Separating Wheat from Chaff
17 February 2014
An IMDEA Networks pre-doctorate researcher, Andra Lutu, has co-authored an article to be published at IEEE INFOCOM 2014 (33rd Annual IEEE International Conference on Computer Communications), a key conference in computer networking research.
The work, Separating Wheat from Chaff: Winnowing Unintended Prefixes using Machine Learning, focuses on a compelling operational issue in Internet inter-domain routing, namely that the visibility, and the ensuing reachability, of a network address block as yielded by the Border Gateway Protocol (BGP) might not match the expectations of the Internet Service Provider (ISP) originating that prefix. In particular, the ISP's intention could be for a prefix to be globally visible, yet, due to misconfiguration, policy disputes, and other BGP-related operational issues, the prefix might end up as a Limited Visibility Prefix (LVP), thus visible and even reachable from only a portion of the Internet. Detecting and correcting such issues is extremely difficult and this is exactly the ambitious task this publication sets out to solve.
The authors have built a novel tool, the BGP Visibility Scanner, which they have made freely available to the Internet community. In turn, the machine-learning algorithmic solution also proposed in this study for detecting unintended LVPs, relies on direct feedback from network operators who have already used our BGP Visibility Scanner in order to resolve real issues arising in the everyday practice of the Internet.

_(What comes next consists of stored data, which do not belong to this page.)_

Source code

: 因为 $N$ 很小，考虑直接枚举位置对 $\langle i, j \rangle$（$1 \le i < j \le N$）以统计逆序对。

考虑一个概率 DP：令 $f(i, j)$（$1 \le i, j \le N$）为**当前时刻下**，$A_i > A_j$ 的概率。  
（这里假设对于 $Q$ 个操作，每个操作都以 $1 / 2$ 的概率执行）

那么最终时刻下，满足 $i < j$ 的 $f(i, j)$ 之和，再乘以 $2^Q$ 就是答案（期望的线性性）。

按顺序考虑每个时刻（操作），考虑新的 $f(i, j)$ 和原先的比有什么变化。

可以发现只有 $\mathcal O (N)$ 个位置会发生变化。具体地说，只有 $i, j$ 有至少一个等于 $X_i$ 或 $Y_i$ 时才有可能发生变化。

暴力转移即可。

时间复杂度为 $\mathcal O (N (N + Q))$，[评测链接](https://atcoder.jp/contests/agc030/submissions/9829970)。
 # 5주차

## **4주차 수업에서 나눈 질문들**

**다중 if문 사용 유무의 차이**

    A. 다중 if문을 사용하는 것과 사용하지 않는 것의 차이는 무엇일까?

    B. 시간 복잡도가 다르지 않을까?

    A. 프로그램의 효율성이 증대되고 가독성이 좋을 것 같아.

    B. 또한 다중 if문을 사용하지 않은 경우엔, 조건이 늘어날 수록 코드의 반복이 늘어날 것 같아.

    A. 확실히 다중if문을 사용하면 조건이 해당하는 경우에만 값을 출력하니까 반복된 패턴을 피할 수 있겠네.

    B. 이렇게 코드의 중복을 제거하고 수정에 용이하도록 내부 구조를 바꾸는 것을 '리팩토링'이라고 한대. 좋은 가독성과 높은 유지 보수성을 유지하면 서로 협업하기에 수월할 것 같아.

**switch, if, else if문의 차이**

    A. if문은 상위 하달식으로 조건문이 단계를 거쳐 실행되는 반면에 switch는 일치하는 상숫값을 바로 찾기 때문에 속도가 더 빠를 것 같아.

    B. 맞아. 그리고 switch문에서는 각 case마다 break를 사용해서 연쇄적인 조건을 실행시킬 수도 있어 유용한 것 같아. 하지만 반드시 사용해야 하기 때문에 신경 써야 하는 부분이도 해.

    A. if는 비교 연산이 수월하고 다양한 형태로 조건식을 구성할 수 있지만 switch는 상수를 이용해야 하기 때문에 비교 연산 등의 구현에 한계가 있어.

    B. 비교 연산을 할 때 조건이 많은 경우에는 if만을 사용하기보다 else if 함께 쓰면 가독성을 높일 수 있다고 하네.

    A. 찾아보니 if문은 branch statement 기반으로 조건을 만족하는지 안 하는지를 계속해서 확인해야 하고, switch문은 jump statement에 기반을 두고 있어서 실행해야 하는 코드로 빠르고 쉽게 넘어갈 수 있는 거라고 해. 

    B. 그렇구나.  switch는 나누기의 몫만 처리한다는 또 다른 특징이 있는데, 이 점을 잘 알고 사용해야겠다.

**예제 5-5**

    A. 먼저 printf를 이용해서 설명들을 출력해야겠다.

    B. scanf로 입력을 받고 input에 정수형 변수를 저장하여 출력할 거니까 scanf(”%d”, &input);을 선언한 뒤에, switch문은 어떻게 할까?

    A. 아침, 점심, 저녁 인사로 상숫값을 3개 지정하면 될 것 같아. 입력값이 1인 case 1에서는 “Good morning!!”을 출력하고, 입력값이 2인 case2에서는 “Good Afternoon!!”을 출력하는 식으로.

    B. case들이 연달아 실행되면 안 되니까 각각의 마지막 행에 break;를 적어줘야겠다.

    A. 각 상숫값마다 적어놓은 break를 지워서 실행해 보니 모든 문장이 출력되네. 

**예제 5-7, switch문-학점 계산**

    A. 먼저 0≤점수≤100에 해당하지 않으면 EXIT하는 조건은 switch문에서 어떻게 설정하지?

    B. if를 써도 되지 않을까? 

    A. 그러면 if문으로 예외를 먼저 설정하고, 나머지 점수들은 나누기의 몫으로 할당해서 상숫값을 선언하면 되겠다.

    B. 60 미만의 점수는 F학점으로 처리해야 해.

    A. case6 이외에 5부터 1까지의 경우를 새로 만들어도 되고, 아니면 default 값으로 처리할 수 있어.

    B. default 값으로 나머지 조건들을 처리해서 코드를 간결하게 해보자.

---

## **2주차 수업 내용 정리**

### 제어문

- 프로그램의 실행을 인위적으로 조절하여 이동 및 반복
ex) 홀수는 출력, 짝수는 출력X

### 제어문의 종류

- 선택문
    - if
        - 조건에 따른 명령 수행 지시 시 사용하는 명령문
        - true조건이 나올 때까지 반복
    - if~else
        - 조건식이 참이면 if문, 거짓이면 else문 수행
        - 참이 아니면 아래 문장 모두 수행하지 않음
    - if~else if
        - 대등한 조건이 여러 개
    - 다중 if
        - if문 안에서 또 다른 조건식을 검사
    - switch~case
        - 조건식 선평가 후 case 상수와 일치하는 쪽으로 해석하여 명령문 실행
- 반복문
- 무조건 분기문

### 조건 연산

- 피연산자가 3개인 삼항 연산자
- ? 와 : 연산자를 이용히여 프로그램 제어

This scientific advance is the result of collaborative work by Andra Lutu, PhD Student at IMDEA Networks Institute and University Carlos III of Madrid (UC3M), Marcelo Bagnulo and Jesús Cid-Sueiro, both from UC3M, and Olaf Maennel, affiliated to Loughborough University, UK. INFOCOM 2014 will meet in Toronto, Canada from April 27th to May 2nd, 2014.
In this paper, we propose the use of prefix visibility at the interdomain level as an early symptom of anomalous events in the Internet. We focus on detecting anomalies which, despite their significant impact on the routing system, remain concealed from state of the art tools. We design a machine learning system to winnow the prefixes with unintended limited visibility – symptomatic of anomalous events – from the prefixes with intended limited visibility – resulting from legitimate routing operations. We train a winnowing algorithm with ground-truth data on 20,000 operational limited visibility prefixes (LVPs) already classified by the operators of the origin networks. The ground-truth was collected using the BGP Visibility Scanner, a tool we developed to provide operators with a multi-angle view on the efficacy of their routing policies. We build a dataset with the pre-classified prefixes and the features describing their visibility status dynamics. We further use this dataset to derive a boosted decision tree which winnows unintended LVPs with an accuracy of 95%.